- [Task description]: Give again only those lines from the start of the entries through the line holding "We define $", leaving them as they are.

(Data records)
-- -- --
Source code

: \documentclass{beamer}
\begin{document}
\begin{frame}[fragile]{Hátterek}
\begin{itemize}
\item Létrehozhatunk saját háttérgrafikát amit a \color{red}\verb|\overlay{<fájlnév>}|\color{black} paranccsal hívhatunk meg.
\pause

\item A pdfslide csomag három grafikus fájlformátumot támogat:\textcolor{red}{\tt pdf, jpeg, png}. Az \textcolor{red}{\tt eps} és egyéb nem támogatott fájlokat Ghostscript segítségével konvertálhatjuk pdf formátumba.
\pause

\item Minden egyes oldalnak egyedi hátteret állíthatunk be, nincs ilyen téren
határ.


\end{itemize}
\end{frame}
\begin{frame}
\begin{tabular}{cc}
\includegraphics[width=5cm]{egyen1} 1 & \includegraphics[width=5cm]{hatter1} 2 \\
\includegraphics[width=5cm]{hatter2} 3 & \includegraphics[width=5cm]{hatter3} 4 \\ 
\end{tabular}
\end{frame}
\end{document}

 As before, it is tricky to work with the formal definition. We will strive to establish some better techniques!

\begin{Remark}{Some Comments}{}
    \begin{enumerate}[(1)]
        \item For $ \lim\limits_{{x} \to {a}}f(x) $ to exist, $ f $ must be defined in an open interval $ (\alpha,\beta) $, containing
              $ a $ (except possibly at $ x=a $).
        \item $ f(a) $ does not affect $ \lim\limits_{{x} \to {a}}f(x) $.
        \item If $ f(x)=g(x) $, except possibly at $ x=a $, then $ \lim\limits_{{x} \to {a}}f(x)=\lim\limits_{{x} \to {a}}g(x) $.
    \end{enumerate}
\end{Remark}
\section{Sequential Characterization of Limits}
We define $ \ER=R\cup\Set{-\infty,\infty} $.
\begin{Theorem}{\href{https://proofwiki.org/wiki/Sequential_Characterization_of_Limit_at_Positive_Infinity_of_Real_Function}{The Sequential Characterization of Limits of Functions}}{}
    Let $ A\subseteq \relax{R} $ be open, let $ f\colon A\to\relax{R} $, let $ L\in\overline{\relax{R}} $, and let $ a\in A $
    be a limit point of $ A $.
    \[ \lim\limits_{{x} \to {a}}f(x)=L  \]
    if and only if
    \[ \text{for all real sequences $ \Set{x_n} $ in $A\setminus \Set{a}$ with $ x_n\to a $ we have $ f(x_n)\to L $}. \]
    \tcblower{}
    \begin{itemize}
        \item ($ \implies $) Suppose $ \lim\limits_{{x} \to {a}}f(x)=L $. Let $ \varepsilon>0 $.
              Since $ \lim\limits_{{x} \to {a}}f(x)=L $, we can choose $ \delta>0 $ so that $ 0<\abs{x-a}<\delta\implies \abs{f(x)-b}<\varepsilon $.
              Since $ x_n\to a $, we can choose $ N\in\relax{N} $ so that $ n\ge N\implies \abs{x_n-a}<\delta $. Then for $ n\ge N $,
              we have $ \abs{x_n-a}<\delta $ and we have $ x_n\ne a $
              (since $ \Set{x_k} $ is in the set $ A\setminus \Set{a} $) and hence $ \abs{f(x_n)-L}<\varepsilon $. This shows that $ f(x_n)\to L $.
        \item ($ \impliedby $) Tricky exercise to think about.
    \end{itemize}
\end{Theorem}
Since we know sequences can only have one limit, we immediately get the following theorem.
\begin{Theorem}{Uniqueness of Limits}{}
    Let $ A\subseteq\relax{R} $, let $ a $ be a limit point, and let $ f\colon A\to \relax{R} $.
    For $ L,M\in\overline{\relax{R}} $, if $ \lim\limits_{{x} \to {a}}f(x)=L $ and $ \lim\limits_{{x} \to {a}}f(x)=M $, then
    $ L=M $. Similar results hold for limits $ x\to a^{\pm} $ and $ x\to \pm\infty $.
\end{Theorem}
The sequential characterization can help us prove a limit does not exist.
-- -- --
- [Solution for this task]:
Source code

: \documentclass{beamer}
\begin{document}
\begin{frame}[fragile]{Hátterek}
\begin{itemize}
\item Létrehozhatunk saját háttérgrafikát amit a \color{red}\verb|\overlay{<fájlnév>}|\color{black} paranccsal hívhatunk meg.
\pause

\item A pdfslide csomag három grafikus fájlformátumot támogat:\textcolor{red}{\tt pdf, jpeg, png}. Az \textcolor{red}{\tt eps} és egyéb nem támogatott fájlokat Ghostscript segítségével konvertálhatjuk pdf formátumba.
\pause

\item Minden egyes oldalnak egyedi hátteret állíthatunk be, nincs ilyen téren
határ.


\end{itemize}
\end{frame}
\begin{frame}
\begin{tabular}{cc}
\includegraphics[width=5cm]{egyen1} 1 & \includegraphics[width=5cm]{hatter1} 2 \\
\includegraphics[width=5cm]{hatter2} 3 & \includegraphics[width=5cm]{hatter3} 4 \\ 
\end{tabular}
\end{frame}
\end{document}

 As before, it is tricky to work with the formal definition. We will strive to establish some better techniques!

\begin{Remark}{Some Comments}{}
    \begin{enumerate}[(1)]
        \item For $ \lim\limits_{{x} \to {a}}f(x) $ to exist, $ f $ must be defined in an open interval $ (\alpha,\beta) $, containing
              $ a $ (except possibly at $ x=a $).
        \item $ f(a) $ does not affect $ \lim\limits_{{x} \to {a}}f(x) $.
        \item If $ f(x)=g(x) $, except possibly at $ x=a $, then $ \lim\limits_{{x} \to {a}}f(x)=\lim\limits_{{x} \to {a}}g(x) $.
    \end{enumerate}
\end{Remark}
\section{Sequential Characterization of Limits}
We define $ \ER=R\cup\Set{-\infty,\infty} $.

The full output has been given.